Raw data:
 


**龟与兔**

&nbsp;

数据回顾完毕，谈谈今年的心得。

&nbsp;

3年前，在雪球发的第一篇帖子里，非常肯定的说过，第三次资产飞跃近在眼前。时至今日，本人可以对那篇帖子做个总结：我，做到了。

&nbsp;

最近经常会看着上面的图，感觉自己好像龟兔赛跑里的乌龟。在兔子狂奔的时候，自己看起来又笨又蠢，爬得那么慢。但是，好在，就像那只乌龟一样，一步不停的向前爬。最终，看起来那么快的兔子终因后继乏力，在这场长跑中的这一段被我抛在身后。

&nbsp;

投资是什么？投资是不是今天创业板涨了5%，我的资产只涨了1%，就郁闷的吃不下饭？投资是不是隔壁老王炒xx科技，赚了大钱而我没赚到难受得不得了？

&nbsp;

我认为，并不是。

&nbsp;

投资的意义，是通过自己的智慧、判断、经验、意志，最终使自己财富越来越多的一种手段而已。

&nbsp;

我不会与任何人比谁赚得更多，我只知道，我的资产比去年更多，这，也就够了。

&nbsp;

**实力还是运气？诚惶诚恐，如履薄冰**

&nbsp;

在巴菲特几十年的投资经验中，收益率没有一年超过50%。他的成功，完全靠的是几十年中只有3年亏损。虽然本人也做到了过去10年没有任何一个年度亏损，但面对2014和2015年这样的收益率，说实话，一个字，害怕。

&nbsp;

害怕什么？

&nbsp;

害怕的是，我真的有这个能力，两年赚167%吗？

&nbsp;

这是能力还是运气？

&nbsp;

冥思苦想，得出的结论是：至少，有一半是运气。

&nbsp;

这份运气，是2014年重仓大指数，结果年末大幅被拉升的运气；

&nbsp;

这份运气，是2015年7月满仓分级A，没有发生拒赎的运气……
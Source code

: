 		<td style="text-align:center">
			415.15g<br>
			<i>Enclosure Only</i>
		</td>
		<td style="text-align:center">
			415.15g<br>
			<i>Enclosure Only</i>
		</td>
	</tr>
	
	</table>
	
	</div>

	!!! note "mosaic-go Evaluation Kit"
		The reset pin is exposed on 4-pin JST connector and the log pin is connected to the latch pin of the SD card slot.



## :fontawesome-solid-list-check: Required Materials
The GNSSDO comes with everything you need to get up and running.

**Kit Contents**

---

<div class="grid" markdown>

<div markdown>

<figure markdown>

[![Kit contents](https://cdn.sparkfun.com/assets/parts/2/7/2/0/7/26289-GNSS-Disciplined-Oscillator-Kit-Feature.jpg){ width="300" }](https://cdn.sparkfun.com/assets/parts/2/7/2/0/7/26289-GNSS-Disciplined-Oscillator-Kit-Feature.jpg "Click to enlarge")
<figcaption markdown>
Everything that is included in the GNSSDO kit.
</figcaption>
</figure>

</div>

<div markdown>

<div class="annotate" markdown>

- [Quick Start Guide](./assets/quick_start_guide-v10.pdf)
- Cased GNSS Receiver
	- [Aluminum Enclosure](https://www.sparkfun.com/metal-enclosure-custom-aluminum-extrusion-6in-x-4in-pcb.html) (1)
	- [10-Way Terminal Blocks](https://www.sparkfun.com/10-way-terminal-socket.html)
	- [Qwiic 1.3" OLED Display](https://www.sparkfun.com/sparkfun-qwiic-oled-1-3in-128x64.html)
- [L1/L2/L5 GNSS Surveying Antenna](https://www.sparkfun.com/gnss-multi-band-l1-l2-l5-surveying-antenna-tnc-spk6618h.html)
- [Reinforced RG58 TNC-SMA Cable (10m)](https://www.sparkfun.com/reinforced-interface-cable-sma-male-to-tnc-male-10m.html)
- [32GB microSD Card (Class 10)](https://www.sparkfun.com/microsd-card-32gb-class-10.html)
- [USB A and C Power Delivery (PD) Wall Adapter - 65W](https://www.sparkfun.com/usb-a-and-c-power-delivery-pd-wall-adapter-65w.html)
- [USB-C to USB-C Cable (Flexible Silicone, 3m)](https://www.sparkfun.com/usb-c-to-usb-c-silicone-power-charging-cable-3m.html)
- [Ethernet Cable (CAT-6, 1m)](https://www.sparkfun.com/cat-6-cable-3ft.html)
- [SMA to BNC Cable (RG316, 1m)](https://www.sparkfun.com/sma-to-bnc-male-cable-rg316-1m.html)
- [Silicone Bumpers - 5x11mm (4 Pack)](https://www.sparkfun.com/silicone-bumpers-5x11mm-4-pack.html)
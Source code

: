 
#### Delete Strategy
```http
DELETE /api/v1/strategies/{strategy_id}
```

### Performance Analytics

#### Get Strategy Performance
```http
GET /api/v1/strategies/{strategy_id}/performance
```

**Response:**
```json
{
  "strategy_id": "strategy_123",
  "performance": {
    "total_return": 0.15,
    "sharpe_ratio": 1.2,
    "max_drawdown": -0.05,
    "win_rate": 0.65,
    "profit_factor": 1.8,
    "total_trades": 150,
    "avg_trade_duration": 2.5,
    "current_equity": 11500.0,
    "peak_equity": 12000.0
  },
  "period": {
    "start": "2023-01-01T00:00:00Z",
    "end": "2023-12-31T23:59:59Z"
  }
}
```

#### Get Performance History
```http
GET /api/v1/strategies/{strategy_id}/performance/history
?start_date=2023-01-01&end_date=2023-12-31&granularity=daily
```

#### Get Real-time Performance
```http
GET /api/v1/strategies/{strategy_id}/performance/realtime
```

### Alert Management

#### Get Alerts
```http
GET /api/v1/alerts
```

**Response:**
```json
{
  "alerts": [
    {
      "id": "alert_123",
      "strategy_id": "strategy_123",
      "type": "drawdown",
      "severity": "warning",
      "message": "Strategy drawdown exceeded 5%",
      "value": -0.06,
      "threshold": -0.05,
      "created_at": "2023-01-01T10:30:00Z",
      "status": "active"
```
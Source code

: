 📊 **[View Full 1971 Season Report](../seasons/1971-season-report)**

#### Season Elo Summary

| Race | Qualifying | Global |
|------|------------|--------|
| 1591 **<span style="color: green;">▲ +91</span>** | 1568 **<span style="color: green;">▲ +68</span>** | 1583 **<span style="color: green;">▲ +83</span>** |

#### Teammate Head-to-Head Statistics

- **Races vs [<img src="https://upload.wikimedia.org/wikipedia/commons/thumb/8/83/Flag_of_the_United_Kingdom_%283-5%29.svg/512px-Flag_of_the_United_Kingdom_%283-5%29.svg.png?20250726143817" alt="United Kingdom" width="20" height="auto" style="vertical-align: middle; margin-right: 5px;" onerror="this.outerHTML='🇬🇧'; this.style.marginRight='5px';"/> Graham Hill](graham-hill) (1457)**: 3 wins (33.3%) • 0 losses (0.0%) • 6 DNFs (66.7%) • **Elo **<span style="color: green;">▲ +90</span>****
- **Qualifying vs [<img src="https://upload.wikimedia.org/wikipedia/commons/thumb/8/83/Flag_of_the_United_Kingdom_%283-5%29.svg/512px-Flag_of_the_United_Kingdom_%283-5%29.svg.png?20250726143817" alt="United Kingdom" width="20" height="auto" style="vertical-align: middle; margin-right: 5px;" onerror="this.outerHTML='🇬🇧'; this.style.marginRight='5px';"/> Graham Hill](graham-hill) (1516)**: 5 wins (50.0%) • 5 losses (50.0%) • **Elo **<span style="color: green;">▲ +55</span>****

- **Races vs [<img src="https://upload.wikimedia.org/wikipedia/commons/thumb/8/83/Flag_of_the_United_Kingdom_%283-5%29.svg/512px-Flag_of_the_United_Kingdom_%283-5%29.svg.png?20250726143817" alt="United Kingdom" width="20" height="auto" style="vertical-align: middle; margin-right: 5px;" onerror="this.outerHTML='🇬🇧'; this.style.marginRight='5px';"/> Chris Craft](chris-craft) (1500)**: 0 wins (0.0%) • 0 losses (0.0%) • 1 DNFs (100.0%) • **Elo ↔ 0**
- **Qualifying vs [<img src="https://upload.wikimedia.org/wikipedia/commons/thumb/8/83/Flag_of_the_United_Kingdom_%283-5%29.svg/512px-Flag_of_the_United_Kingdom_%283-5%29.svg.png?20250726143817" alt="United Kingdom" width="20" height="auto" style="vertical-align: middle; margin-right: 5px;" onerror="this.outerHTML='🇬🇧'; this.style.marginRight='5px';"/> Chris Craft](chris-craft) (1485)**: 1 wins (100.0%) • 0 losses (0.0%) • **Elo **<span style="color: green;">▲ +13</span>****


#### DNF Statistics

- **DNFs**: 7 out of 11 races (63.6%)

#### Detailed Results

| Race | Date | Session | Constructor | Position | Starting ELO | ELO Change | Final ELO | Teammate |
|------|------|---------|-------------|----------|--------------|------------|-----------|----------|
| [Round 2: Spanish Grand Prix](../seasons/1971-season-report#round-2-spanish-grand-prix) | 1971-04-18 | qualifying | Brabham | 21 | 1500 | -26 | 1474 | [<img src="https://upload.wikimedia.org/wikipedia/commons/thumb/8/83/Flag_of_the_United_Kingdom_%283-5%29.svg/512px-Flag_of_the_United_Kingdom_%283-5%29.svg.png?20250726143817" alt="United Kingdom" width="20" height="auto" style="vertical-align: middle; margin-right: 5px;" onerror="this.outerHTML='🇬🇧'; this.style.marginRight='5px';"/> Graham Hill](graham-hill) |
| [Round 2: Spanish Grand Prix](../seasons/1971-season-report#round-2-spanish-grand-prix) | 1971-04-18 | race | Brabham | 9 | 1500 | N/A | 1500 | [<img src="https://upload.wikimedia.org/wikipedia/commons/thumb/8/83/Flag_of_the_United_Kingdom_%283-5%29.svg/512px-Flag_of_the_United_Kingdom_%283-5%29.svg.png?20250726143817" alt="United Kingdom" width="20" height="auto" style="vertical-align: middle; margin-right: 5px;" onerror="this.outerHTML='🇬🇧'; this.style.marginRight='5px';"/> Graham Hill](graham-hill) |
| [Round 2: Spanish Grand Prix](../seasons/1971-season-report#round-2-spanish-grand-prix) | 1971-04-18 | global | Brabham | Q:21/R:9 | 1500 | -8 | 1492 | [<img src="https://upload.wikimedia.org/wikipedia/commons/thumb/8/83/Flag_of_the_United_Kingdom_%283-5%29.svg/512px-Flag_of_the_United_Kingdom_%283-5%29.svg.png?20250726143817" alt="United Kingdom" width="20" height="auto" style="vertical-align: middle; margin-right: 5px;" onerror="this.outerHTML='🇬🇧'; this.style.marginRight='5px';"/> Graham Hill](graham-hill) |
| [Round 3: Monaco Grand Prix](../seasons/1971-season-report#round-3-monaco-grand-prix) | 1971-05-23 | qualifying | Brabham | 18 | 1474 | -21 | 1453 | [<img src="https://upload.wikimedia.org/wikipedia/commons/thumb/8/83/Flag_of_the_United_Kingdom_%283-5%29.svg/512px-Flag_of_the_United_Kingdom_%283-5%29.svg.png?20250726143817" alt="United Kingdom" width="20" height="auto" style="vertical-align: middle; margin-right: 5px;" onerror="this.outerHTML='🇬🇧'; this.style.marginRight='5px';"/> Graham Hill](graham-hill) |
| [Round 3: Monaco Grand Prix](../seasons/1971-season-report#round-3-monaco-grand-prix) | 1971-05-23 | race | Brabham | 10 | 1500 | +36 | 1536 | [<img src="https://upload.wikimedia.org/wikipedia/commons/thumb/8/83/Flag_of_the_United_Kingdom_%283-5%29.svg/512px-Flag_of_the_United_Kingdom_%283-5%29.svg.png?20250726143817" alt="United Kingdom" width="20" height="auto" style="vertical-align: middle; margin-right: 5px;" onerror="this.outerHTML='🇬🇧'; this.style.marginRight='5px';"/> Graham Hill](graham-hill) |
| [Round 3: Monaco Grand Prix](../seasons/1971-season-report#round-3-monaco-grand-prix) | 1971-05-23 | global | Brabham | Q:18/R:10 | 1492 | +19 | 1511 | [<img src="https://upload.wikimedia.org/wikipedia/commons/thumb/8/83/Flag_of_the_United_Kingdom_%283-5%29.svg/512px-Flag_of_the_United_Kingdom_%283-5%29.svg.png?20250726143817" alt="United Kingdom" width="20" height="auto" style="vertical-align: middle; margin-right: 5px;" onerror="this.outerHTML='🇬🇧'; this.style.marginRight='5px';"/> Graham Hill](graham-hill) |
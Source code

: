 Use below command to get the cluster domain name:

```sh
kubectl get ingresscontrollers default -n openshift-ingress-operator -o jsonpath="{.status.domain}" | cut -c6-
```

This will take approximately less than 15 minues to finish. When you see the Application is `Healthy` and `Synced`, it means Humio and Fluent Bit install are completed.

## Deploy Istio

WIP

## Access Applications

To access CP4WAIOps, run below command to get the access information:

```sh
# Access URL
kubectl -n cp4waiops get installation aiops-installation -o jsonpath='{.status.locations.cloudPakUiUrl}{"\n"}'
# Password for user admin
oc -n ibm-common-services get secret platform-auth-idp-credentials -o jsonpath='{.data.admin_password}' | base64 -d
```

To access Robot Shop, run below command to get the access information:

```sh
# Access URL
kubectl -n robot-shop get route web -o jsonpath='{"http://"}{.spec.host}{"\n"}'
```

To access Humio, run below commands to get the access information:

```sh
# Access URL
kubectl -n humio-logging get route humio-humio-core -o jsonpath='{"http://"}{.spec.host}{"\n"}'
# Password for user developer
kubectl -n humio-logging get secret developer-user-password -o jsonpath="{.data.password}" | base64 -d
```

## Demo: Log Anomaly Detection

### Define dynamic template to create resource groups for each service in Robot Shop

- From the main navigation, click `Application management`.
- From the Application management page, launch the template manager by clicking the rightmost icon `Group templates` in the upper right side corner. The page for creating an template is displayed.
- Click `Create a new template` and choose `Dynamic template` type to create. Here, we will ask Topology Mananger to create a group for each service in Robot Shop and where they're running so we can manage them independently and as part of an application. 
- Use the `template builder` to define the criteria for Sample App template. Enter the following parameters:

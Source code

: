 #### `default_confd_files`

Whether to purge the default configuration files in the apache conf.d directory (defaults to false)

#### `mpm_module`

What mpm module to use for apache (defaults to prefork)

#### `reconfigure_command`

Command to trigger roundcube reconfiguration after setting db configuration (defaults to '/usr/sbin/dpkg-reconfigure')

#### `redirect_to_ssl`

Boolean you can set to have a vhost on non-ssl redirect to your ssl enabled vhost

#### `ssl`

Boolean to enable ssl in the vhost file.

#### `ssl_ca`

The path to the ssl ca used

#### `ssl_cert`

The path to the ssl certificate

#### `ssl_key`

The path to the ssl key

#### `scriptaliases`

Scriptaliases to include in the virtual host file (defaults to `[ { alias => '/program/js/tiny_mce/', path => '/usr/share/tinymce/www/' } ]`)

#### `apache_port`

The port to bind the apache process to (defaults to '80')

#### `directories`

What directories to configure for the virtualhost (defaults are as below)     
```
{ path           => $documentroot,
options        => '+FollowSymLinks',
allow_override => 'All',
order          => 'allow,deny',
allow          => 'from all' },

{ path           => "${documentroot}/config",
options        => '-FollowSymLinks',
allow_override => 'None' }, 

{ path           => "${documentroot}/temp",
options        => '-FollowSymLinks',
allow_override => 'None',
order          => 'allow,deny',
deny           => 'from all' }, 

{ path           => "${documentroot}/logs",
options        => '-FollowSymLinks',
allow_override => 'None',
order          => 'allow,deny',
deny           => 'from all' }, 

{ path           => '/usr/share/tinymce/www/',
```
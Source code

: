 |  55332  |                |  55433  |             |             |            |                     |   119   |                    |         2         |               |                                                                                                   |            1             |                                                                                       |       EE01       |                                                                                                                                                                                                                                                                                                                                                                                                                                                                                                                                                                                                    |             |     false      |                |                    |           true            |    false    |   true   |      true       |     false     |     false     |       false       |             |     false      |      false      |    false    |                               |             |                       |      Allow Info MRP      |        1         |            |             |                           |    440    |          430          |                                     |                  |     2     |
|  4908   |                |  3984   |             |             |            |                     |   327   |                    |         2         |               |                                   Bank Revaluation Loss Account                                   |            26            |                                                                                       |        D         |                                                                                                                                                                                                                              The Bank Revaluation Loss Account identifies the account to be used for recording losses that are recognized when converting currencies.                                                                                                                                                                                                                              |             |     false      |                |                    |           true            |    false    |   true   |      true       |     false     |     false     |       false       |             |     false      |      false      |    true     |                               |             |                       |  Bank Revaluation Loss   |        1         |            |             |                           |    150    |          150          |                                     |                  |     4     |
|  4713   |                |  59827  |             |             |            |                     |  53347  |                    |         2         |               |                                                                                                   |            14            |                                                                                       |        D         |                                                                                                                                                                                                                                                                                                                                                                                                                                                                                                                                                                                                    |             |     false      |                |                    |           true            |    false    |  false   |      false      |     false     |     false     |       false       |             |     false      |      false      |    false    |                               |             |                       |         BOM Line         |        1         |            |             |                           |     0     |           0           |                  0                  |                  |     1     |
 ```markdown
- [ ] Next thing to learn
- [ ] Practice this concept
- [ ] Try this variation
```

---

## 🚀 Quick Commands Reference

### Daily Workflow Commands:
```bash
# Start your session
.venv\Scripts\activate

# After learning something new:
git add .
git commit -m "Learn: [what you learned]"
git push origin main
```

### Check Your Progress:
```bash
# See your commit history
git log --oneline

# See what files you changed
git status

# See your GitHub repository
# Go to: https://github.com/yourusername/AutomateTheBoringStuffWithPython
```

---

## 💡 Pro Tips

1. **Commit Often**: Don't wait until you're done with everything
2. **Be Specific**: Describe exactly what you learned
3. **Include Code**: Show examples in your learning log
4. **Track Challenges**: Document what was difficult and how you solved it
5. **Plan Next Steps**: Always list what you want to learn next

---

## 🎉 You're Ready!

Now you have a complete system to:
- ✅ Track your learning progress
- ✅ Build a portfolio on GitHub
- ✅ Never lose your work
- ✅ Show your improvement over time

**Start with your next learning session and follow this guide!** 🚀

What the task asks:
Work out how many lines of the data above contain the string "route" and give the number alone.

Answer section:
2